I think about all my time in this House and as a Member of another place; my maiden speech was made on defence. Like my forbears I was a regular soldier and and I cannot quite understand when a Service Minister draws a distinction that he does between individuals and a regiment. I shall try to illustrate the point I have in mind here. The rivalry between the Green Howards or the West Yorks, or any other regiment, or the rivalry between A company and B company does not mean, in the last analysis, that one is better than the other. It is concerned simply with an individual serving in the company. A company is not a thing, it is not a place; it is an individual. It is a characteristic. A regiment, a company, any unit of the Regular Army, is a living thing, and an individual serving in it is as much a part of it as the fingers on his hand are part of him.

It astonishes me that a Minister responsible for a Service Department could have used some of the arguments that have been used. Just think for a moment, my Lords. Members of the House of Commons lose their property in an explosion in the House caused by some terrorist activity. Without hesitation the Government pay compensation. I frankly do not understand the argument. But because I know, because I have served in a minor capacity, as Parliamentary Private Secretary to the then Minister, my noble friend Lord Shinwell; because I have been taking part in Defence debates for a very long time, I do understand (at least, I think I do) the nature of bureaucratic control in the Army and that it exists to a greater extent than it does in the other two Services. I say, without the slightest hesitation, that had this outrage occurred in the Royal Air Force the bill would have been paid almost as soon as the damage occurred; and 1 believe the same is true of the Navy. Only in the Army—which, God help it!, lives by regulation—do we find this kind of nonsense running round.

The reason for it is not because the late Minister for Defence, Mr. Mason, is a mean-hearted man, and so on and so forth., but because he is the child of a rather special breed of bureaucracy which, when faced with the particular problem of what happened at Strensall in June 1974, at once thinks: "If we go and do that, somebody is going to make a claim for a mouth organ in Suez, or somewhere else". Therefore, you must not settle for the trombones in Strensall lest you have to pay for the Jew's harp (I beg your Lordships' pardon; that sounds almost racialist) or similar instrument in the West Indies or any other part of the Commonwealth. That is the argument.
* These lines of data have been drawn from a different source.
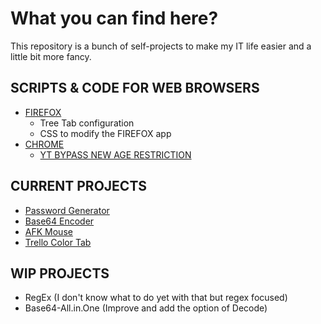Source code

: # What you can find here?

This repository is a bunch of self-projects to make my IT life easier and a little bit more fancy.

## SCRIPTS & CODE FOR WEB BROWSERS
- [FIREFOX](https://github.com/Kitt004/Kitt004-repo/tree/master/Firefox)
  - Tree Tab configuration
  - CSS to modify the FIREFOX app
- [CHROME](https://github.com/Kitt004/Kitt004-repo/tree/master/Chrome)
  - [YT BYPASS NEW AGE RESTRICTION](https://github.com/Kitt004/Kitt004-repo/blob/master/Chrome/EU%20-%20YT%20bypass%20AR.js)

## CURRENT PROJECTS
- [Password Generator](https://raw.githubusercontent.com/Kitt004/Kitt004-repo/master/Python/Pwd_generator.py)
- [Base64 Encoder](https://raw.githubusercontent.com/Kitt004/Kitt004-repo/master/Python/Base64_Encoder.py)
- [AFK Mouse](https://raw.githubusercontent.com/Kitt004/Kitt004-repo/master/Python/afk_cursor.py)
- [Trello Color Tab](https://raw.githubusercontent.com/Kitt004/Kitt004-repo/master/trello-color/color-change.js)

## WIP PROJECTS
- RegEx (I don't know what to do yet with that but regex focused)
- Base64-All.in.One (Improve and add the option of Decode)
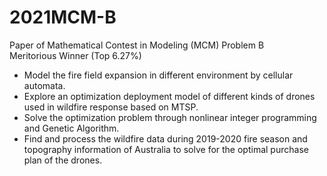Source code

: # 2021MCM-B
Paper of Mathematical Contest in Modeling (MCM) Problem B  
Meritorious Winner (Top 6.27%)
- Model the fire field expansion in different environment by cellular automata.  
- Explore an optimization deployment model of different kinds of drones used in wildfire response based on MTSP.  
- Solve the optimization problem through nonlinear integer programming and Genetic Algorithm.  
- Find and process the wildfire data during 2019-2020 fire season and topography information of Australia to solve for the optimal purchase plan of the drones.

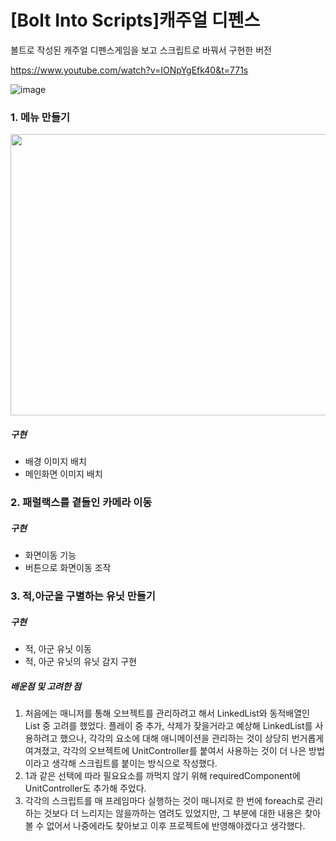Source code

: # [Bolt Into Scripts]캐주얼 디펜스
볼트로 작성된 캐주얼 디펜스게임을 보고 스크립트로 바꿔서 구현한 버전

https://www.youtube.com/watch?v=IONpYgEfk40&t=771s

![image](https://user-images.githubusercontent.com/50513500/162796730-d277c894-c6d3-4591-9749-b079ca5ae5e1.png)

### 1. 메뉴 만들기
<img src="https://user-images.githubusercontent.com/50513500/162795622-7b348f99-d12b-4cc6-9d0f-87da95990fb8.PNG"  width="950" height="450"/>

##### 구현
* 배경 이미지 배치
* 메인화면 이미지 배치

### 2. 패럴랙스를 곁들인 카메라 이동

##### 구현
* 화면이동 기능
* 버튼으로 화면이동 조작

### 3. 적,아군을 구별하는 유닛 만들기

##### 구현
* 적, 아군 유닛 이동
* 적, 아군 유닛의 유닛 감지 구현

##### 배운점 및 고려한 점
1. 처음에는 매니저를 통해 오브젝트를 관리하려고 해서 LinkedList와 동적배열인 List 중 고려를 했었다. 플레이 중 추가, 삭제가 잦을거라고 예상해 LinkedList를 사용하려고 했으나, 각각의 요소에 대해 애니메이션을 관리하는 것이 상당히 번거롭게 여겨졌고, 각각의 오브젝트에 UnitController를 붙여서 사용하는 것이 더 나은 방법이라고 생각해 스크립트를 붙이는 방식으로 작성했다.
2. 1과 같은 선택에 따라 필요요소를 까먹지 않기 위해 requiredComponent에 UnitController도 추가해 주었다.
3. 각각의 스크립트를 매 프레임마다 실행하는 것이 매니저로 한 번에 foreach로 관리하는 것보다 더 느리지는 않을까하는 염려도 있었지만, 그 부분에 대한 내용은 찾아볼 수 없어서 나중에라도 찾아보고 이후 프로젝트에 반영해야겠다고 생각했다.
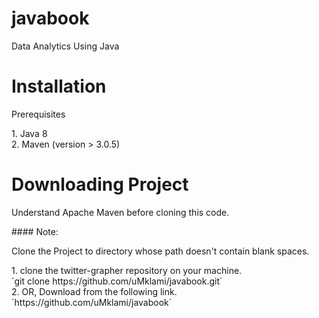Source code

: # javabook
Data Analytics Using Java


# Installation
<p>Prerequisites</p>
1. Java 8<br>
2. Maven (version > 3.0.5)<br>


# Downloading Project
<p>Understand Apache Maven before cloning this code.</p>
#### Note:
<p>Clone the Project to directory whose path doesn't contain blank spaces.</p>
1. clone the twitter-grapher repository on your machine.<br/>
   `git clone https://github.com/uMklami/javabook.git`<br/>
2. OR, Download from the following link. <br/>
   `https://github.com/uMklami/javabook`
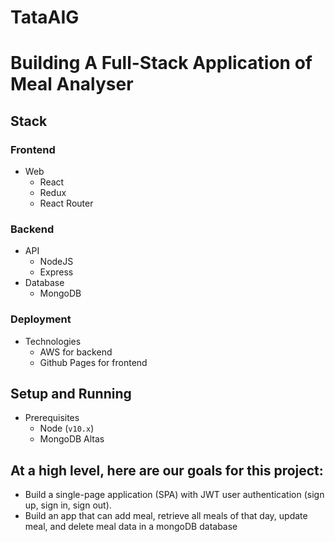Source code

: # TataAIG
# Building A Full-Stack Application of Meal Analyser

## Stack

### Frontend
  - Web
    - React
    - Redux
    - React Router
    
### Backend
  - API
    - NodeJS
    - Express
  - Database
    - MongoDB
    
### Deployment
- Technologies
    - AWS for backend
    - Github Pages for frontend
    
## Setup and Running
- Prerequisites
    - Node (`v10.x`)
    - MongoDB Altas
    
    

## At a high level, here are our goals for this project:

-   Build a single-page application (SPA) with JWT user authentication (sign up, sign in, sign out).
-   Build an app that can add meal, retrieve all meals of that day, update meal, and delete meal data in a mongoDB database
And it was because I sensed my noble friend's difficulty that I tried to find a way out—and the Minister did say that my point had validity. I am not here scoring a debating point, but I want to try to help him out again.

The argument is this. If this outrage had occurred in Northern Ireland, the money would have been paid; but the band is part of the Regument, and the Regiment was in Ireland on its fourth tour. Ipso facto, what happened at Strensall happened because the band was in Ireland; and as the band is part of the Regiment, then, very well, treat it as being where it is as a whole.

If I draw on my memory, I well remember, now so long ago—1921, I think—that I was attached to the second battalion of the Royal Scots. I was serving with the detail in Salamanca Barracks in Aldershot, but the regiment was in Enniskein in those far off days when it took us 72,000 troops to take on 27 men of Michael Collins' Cork Brigade. That was in the days, of course, of long ago, but the problem was not so different. But, then, everything that ever happened had to be referred back to the regimental headquarters. It is just the same here. The commanding officer of that detachment was in Strensall—it happened to be the band—and so they do not pay. But if it had been part of (shall we say?) the regimental messing equipment, they would have paid. It just happens to be that the Ministry of Defence can draw a line here and make a distinction between the individuals to whom they make ex gratin payments and the band, which they will not pay for. It is utterly illogical, except, of course, as I say, that somebody is worried stiff about the possibility that if they pay 4p here then they may have to pay 3½p somewhere else.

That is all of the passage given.